### Your instructions
Leave out the pictures and copy each record below exactly.

### Given records
BEGIN

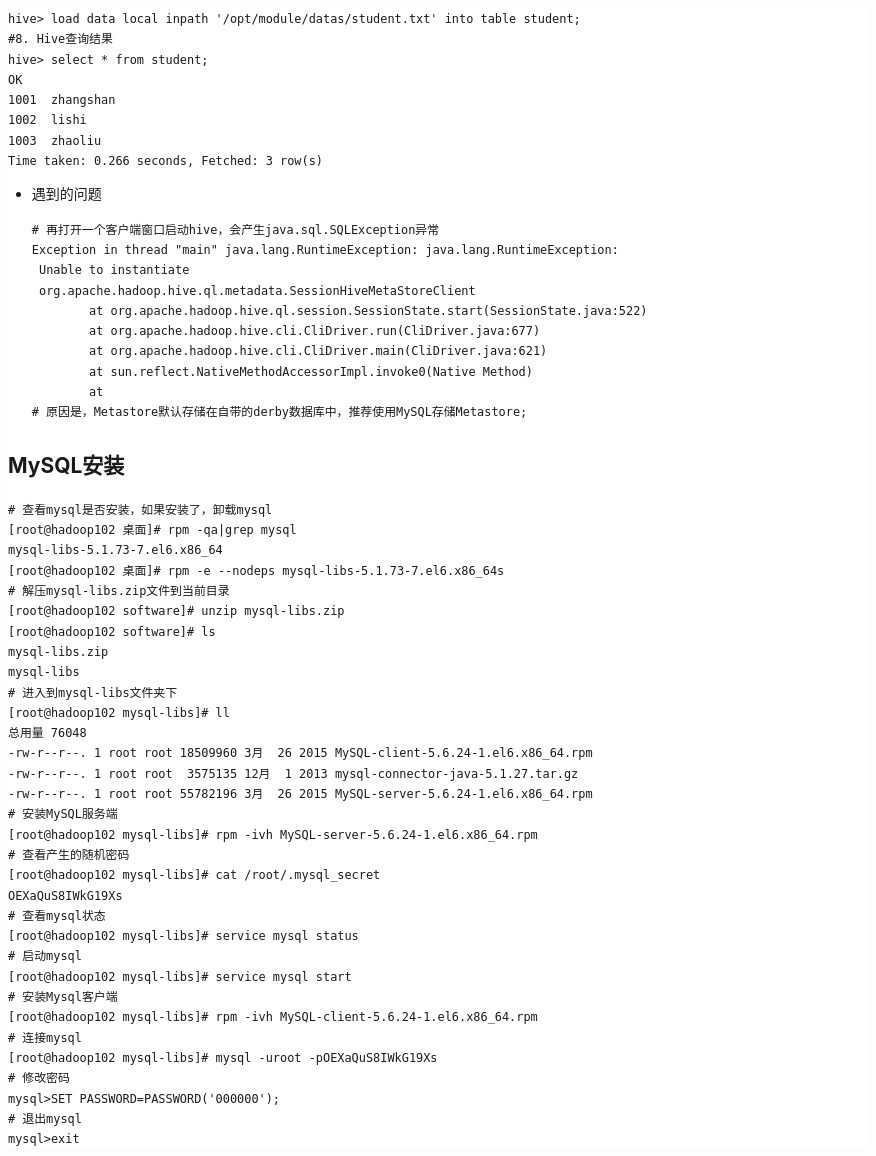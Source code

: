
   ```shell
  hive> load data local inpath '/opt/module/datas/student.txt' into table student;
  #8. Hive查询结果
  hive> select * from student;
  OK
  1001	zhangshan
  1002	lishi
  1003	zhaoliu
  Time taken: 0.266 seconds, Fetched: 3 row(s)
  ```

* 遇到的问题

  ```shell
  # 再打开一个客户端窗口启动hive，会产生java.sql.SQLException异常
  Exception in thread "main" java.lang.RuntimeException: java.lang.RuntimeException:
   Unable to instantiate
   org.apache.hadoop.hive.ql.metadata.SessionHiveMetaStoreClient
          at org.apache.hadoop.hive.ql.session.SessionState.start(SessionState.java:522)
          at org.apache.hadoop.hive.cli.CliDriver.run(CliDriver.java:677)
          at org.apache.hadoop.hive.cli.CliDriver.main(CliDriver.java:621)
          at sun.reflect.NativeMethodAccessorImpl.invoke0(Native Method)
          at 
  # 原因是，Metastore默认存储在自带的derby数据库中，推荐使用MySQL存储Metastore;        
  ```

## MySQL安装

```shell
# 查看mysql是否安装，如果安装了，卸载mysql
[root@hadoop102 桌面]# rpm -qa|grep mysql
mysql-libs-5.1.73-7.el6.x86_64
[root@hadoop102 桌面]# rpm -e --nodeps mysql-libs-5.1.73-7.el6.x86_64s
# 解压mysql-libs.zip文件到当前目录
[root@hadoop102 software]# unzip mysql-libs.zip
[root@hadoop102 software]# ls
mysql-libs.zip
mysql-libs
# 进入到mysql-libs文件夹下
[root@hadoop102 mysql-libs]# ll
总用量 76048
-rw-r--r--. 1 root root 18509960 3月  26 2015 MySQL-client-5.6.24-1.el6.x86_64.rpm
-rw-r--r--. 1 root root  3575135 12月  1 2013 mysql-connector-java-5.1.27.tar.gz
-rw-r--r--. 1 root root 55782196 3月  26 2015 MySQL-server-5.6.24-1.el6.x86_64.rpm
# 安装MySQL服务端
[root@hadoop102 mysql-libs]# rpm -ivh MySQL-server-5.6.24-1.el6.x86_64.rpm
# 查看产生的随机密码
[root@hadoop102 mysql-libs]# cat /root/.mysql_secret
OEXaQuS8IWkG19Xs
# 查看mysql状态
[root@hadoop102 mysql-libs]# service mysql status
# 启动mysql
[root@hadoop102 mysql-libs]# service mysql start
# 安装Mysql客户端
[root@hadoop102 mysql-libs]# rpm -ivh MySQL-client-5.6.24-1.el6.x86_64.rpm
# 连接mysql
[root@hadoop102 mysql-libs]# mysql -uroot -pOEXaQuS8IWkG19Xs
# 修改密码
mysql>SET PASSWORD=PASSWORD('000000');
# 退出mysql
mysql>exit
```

END

### Reply to the task
Source code

:
   ```shell
  hive> load data local inpath '/opt/module/datas/student.txt' into table student;
  #8. Hive查询结果
  hive> select * from student;
  OK
  1001	zhangshan
  1002	lishi
  1003	zhaoliu
  Time taken: 0.266 seconds, Fetched: 3 row(s)
  ```

* 遇到的问题

  ```shell
  # 再打开一个客户端窗口启动hive，会产生java.sql.SQLException异常
  Exception in thread "main" java.lang.RuntimeException: java.lang.RuntimeException:
   Unable to instantiate
   org.apache.hadoop.hive.ql.metadata.SessionHiveMetaStoreClient
          at org.apache.hadoop.hive.ql.session.SessionState.start(SessionState.java:522)
          at org.apache.hadoop.hive.cli.CliDriver.run(CliDriver.java:677)
          at org.apache.hadoop.hive.cli.CliDriver.main(CliDriver.java:621)
          at sun.reflect.NativeMethodAccessorImpl.invoke0(Native Method)
          at 
  # 原因是，Metastore默认存储在自带的derby数据库中，推荐使用MySQL存储Metastore;        
  ```

## MySQL安装

```shell
# 查看mysql是否安装，如果安装了，卸载mysql
[root@hadoop102 桌面]# rpm -qa|grep mysql
mysql-libs-5.1.73-7.el6.x86_64
[root@hadoop102 桌面]# rpm -e --nodeps mysql-libs-5.1.73-7.el6.x86_64s
# 解压mysql-libs.zip文件到当前目录
[root@hadoop102 software]# unzip mysql-libs.zip
[root@hadoop102 software]# ls
mysql-libs.zip
mysql-libs
# 进入到mysql-libs文件夹下
[root@hadoop102 mysql-libs]# ll
总用量 76048
-rw-r--r--. 1 root root 18509960 3月  26 2015 MySQL-client-5.6.24-1.el6.x86_64.rpm
-rw-r--r--. 1 root root  3575135 12月  1 2013 mysql-connector-java-5.1.27.tar.gz
-rw-r--r--. 1 root root 55782196 3月  26 2015 MySQL-server-5.6.24-1.el6.x86_64.rpm
# 安装MySQL服务端
[root@hadoop102 mysql-libs]# rpm -ivh MySQL-server-5.6.24-1.el6.x86_64.rpm
# 查看产生的随机密码
[root@hadoop102 mysql-libs]# cat /root/.mysql_secret
OEXaQuS8IWkG19Xs
# 查看mysql状态
[root@hadoop102 mysql-libs]# service mysql status
# 启动mysql
[root@hadoop102 mysql-libs]# service mysql start
# 安装Mysql客户端
[root@hadoop102 mysql-libs]# rpm -ivh MySQL-client-5.6.24-1.el6.x86_64.rpm
# 连接mysql
[root@hadoop102 mysql-libs]# mysql -uroot -pOEXaQuS8IWkG19Xs
# 修改密码
mysql>SET PASSWORD=PASSWORD('000000');
# 退出mysql
mysql>exit
```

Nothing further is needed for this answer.